The First Mover Advantage and the Risks of Being a Pioneer
Being the first company to enter a marketplace is certainly connected to success. So much so, that the business world uses a special term for this type of relation – first-mover advantage. In the tech sphere, being the “first” is often considered not only a prerequisite but a guarantee for success. That makes sense – it’s only logical that if you offer something no one else does, then you alone will reap all the benefits…right? Unfortunately, things are not so clear-cut when it comes to comparing those that come first and those that closely follow them.
According to research by Peter Golder and Gerard Tellis, start-ups who are early to a market, but not the first ones, fail at a rate of about 8%. By comparison, the first movers failed 47% of the time. This begs the question – is it truly better to be the trailblazer in a certain field or does this come with a significant amount of risk? Before delving into the nitty-gritty, let’s define the concepts of first movers and the first-mover advantage.
What is First-mover Advantage?
As the name suggests, the term first mover defines companies who enter a certain market before anyone else. They present a product or a service that is one-of-a-kind and fulfills market needs that no one has previously satisfied. The benefits of being a pioneer in a market are so many, that they are described as the first-mover advantage.
First movers in an industry are almost always followed by competitive companies that attempt to capitalize on the first mover’s success and gain market share. Most often, the first mover has established sufficient market share and a solid enough customer base that it maintains the majority of the market. But this is not obligatory and often depends on various circumstances. Let’s see some of the pros and cons of being first-to-market.
Aspects of the First Mover Advantage
Setting up industry norms
When you’re the first in a market, you have the complete freedom to define your own industry standards. This includes specifics about the product that you’re offering, the distribution, the manufacturing process, and the marketing.

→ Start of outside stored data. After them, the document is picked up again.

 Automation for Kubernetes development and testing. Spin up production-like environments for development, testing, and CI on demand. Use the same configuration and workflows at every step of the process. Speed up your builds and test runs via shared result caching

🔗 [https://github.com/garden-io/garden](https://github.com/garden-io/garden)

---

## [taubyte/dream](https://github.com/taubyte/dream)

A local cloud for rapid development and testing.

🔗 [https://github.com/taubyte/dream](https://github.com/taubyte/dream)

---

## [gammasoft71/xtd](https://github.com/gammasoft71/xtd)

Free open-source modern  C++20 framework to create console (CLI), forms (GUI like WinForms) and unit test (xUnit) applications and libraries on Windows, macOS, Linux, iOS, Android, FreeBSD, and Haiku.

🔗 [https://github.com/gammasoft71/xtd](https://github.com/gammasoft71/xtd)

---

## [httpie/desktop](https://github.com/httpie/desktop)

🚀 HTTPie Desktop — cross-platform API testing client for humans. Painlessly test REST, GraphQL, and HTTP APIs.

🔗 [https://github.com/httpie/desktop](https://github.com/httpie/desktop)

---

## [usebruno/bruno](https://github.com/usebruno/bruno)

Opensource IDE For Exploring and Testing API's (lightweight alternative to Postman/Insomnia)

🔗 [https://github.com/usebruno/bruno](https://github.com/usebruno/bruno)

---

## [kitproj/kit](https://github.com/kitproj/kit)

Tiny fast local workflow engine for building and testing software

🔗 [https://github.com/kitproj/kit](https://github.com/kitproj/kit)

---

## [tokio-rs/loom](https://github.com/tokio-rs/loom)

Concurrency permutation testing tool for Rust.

If your business is the first to occupy a specific market space, it is only natural that consumers will grow to associate this market with your brand alone. This will give you the upper hand in brand awareness and if you are able to apply savvy marketing strategies, you will truly establish your company as a household name.
Exclusive Supplier and Retailer Relationships
When you’re the first, you have the power to dictate the rules. That is why a major first-mover advantage is the relationship you will build with suppliers and retailers. Being the first to reach them will help you negotiate terms and exclusive privileges. Moreover, it will give you the opportunity to provide a high-quality product with a convenient distribution.
If you’re the first to provide a product or a service, you have a high chance of establishing necessity-driven customer loyalty. Once people find your company and get accustomed to using what you offer, they will likely stick to it even when competition shows up.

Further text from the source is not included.